We could roughly say that ChatGPT is an upgraded version of GPT-3. But in comparison to the previous GPT versions, this time OpenAI developers not only used more data or just complex model architectures. Instead, they designed an incredible technique that allowed a breakthrough.
In this article, we will talk about RLHF — a fundamental algorithm implemented at the core of ChatGPT that surpasses the limits of human annotations for LLMs. Though the algorithm is based on proximal policy optimization (PPO), we will keep the explanation simple, without going into the details of reinforcement learning, which is not the focus of this article.
NLP development before ChatGPT
To better dive into the context, let us remind ourselves how LLMs were developed in the past, before ChatGPT. In most cases, LLM development consisted of two stages:
Pre-training includes language modeling — a task in which a model tries to predict a hidden token in the context. The probability distribution produced by the model for the hidden token is then compared to the ground truth distribution for loss calculation and further backpropagation. In this way, the model learns the semantic structure of the language and the meaning behind words.
If you want to learn more about pre-training & fine-tuning framework, check out my article about BERT.
After that, the model is fine-tuned on a downstream task, which might include different objectives: text summarization, text translation, text generation, question answering, etc. In many situations, fine-tuning requires a human-labeled dataset, which should preferably contain enough text samples to allow the model to generalize its learning well and avoid overfitting.
This is where the limits of fine-tuning appear. Data annotation is usually a time-consuming task performed by humans. Let us take a question-answering task, for example. To construct training samples, we would need a manually labeled dataset of questions and answers. For every question, we would need a precise answer provided by a human. For instance:
In reality, for training an LLM, we would need millions or even billions of such (question, answer) pairs. This annotation process is very time-consuming and does not scale well.
RLHF
Having understood the main problem, now it is perfect moment to dive into the details of RLHF.
If you have already used ChatGPT, you have probably encountered a situation in which ChatGPT asks you to choose the answer that better suits your initial prompt:
This information is actually used to continuously improve ChatGPT. Let us understand how.
First of all, it is important to notice that choosing the best answer among two options is a much simpler task for a human than providing an exact answer to an open question.

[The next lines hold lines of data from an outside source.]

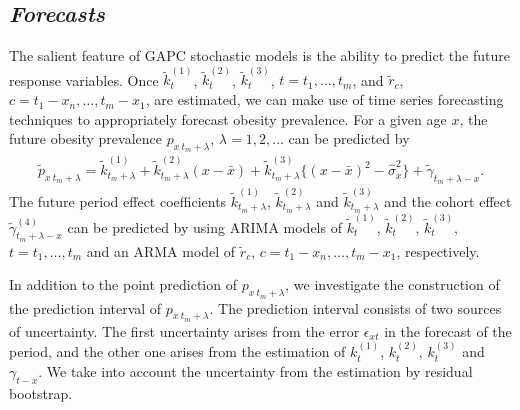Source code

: \documentclass[11pt,letterpaper]{article}
\numberwithin{equation}{section}
\begin{document}
\subsection{\textit{Forecasts}}

The salient feature of  GAPC stochastic models is the ability to predict the future response variables. Once $\tilde{k}_t^{(1)}$, $\tilde{k}_t^{(2)}$, $\tilde{k}_t^{(3)}$, $t=t_1,\dots,t_m$, and $\tilde{r}_{c}$, $c= t_1-x_n,\dots,t_m-x_1$, are estimated, we can make use of time series forecasting techniques to appropriately forecast obesity prevalence. For a given age $x$, the future obesity prevalence $p_{x~t_m+\lambda}$, $\lambda=1,2,\dots$ can be predicted by
\begin{eqnarray}\label{forecast}
\tilde{p}_{x~t_m+\lambda}=\tilde{k}_{t_m+\lambda}^{(1)}+ \tilde{k}_{t_m+\lambda}^{(2)}(x - \bar{x}) + \tilde{k}_{t_m+\lambda}^{(3)}\{(x - \bar{x})^{2} - \hat\sigma_x^{2}\} + \tilde{\gamma}_{{t_m+\lambda}-x}.
\end{eqnarray}
The future period effect coefficients $\tilde{k}_{t_m+\lambda}^{(1)}$, $\tilde{k}_{t_m+\lambda}^{(2)} $ and $\tilde{k}_{t_m+\lambda}^{(3)}$ and the cohort effect $\tilde{\gamma}_{{t_m+\lambda}-x}^{(4)}$  can be predicted by using  ARIMA models of $\tilde{k}_t^{(1)}$, $\tilde{k}_t^{(2)}$, $\tilde{k}_t^{(3)}$, $t=t_1,\dots,t_m$  and an ARMA model of $\tilde{r}_{c}$, $c= t_1-x_n,\dots,t_m-x_1$, respectively.

In addition to the point prediction of $p_{x~t_m+\lambda}$, we investigate the construction of the prediction interval of $ p_{x~t_m+\lambda}$. The prediction interval consists of two sources of uncertainty. The first uncertainty arises from the error $\epsilon_{xt}$ in the forecast of the period, and the other one arises from the estimation of $k_t^{(1)}$, $k_t^{(2)}$, $k_t^{(3)}$ and   $\gamma_{t-x}$. We take into account the uncertainty from the estimation  by residual bootstrap.
\end{document}
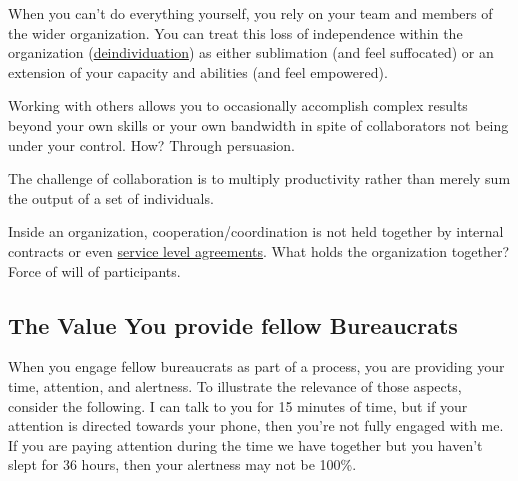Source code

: When you can't do everything yourself, you rely on your team and members of the wider organization. You can treat this loss of independence within the organization (\href{https://en.wikipedia.org/wiki/Deindividuation}{deindividuation}) as either sublimation (and feel suffocated) or an extension of your capacity and abilities (and feel empowered).



Working with others allows you to occasionally accomplish complex results beyond your own skills or your own bandwidth in spite of collaborators not being under your control. How? Through persuasion. 

The challenge of collaboration is to multiply productivity rather than merely sum the output of a set of individuals. 

Inside an organization, cooperation/coordination is not held together by internal contracts or even \href{https://en.wikipedia.org/wiki/Service-level_agreement}{service level agreements}. What holds the organization together? Force of will of participants. 


\subsection*{The Value You provide fellow Bureaucrats}
When you engage fellow bureaucrats as part of a process, you are providing your time, attention, and alertness. To illustrate the relevance of those aspects, consider the following. I can talk to you for 15 minutes of time, but if your attention is directed towards your phone, then you're not fully engaged with me. If you are paying attention during the time we have together but you haven't slept for 36 hours, then your alertness may not be 100\%. 


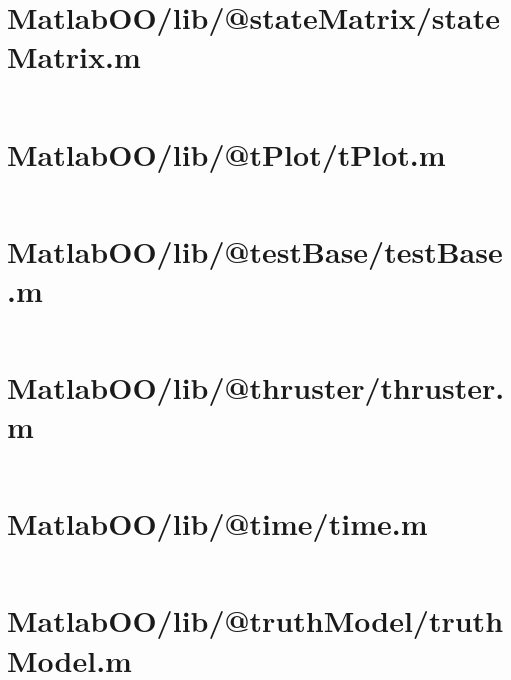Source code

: \pagebreak
\section*{MatlabOO/lib/@stateMatrix/stateMatrix.m}\label{code:MatlabOO/lib/@stateMatrix/stateMatrix.m}
\inputminted[linenos,fontsize=\scriptsize]{matlab}{/home/dcouture/git/mathyourlife/TSatPy/beta_versions/matlab_object_oriented/lib/@stateMatrix/stateMatrix.m}

\pagebreak
\section*{MatlabOO/lib/@tPlot/tPlot.m}\label{code:MatlabOO/lib/@tPlot/tPlot.m}
\inputminted[linenos,fontsize=\scriptsize]{matlab}{/home/dcouture/git/mathyourlife/TSatPy/beta_versions/matlab_object_oriented/lib/@tPlot/tPlot.m}

\pagebreak
\section*{MatlabOO/lib/@testBase/testBase.m}\label{code:MatlabOO/lib/@testBase/testBase.m}
\inputminted[linenos,fontsize=\scriptsize]{matlab}{/home/dcouture/git/mathyourlife/TSatPy/beta_versions/matlab_object_oriented/lib/@testBase/testBase.m}

\pagebreak
\section*{MatlabOO/lib/@thruster/thruster.m}\label{code:MatlabOO/lib/@thruster/thruster.m}
\inputminted[linenos,fontsize=\scriptsize]{matlab}{/home/dcouture/git/mathyourlife/TSatPy/beta_versions/matlab_object_oriented/lib/@thruster/thruster.m}

\pagebreak
\section*{MatlabOO/lib/@time/time.m}\label{code:MatlabOO/lib/@time/time.m}
\inputminted[linenos,fontsize=\scriptsize]{matlab}{/home/dcouture/git/mathyourlife/TSatPy/beta_versions/matlab_object_oriented/lib/@time/time.m}

\pagebreak
\section*{MatlabOO/lib/@truthModel/truthModel.m}\label{code:MatlabOO/lib/@truthModel/truthModel.m}
\inputminted[linenos,fontsize=\scriptsize]{matlab}{/home/dcouture/git/mathyourlife/TSatPy/beta_versions/matlab_object_oriented/lib/@truthModel/truthModel.m}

The idea we are going to look at is based exactly on that: we want the human to just choose an answer from two possible options to create the annotated dataset.
Response generation
In LLMs, there are several possible ways to generate a response from the distribution of predicted token probabilities:
- Having an output distribution p over tokens, the model always deterministically chooses the token with the highest probability.
- Having an output distribution p over tokens, the model randomly samples a token according to its assigned probability.
This second sampling method results in more randomized model behavior, which allows the generation of diverse text sequences. For now, let us suppose that we generate many pairs of such sequences. The resulting dataset of pairs is labeled by humans: for every pair, a human is asked which of the two output sequences fits the input sequence better. The annotated dataset is used in the next step.
In the context of RLHF, the annotated dataset created in this way is called “Human Feedback”.
Reward Model
After the annotated dataset is created, we use it to train a so-called “reward” model, whose goal is to learn to numerically estimate how good or bad a given answer is for an initial prompt. Ideally, we want the reward model to generate positive values for good responses and negative values for bad responses.
Speaking of the reward model, its architecture is exactly the same as the initial LLM, except for the last layer, where instead of outputting a text sequence, the model outputs a float value — an estimate for the answer.
It is necessary to pass both the initial prompt and the generated response as input to the reward model.
Loss function
You might logically ask how the reward model will learn this regression task if there are not numerical labels in the annotated dataset. This is a reasonable question. To address it, we are going to use an interesting trick: we will pass both a good and a bad answer through the reward model, which will ultimately output two different estimates (rewards).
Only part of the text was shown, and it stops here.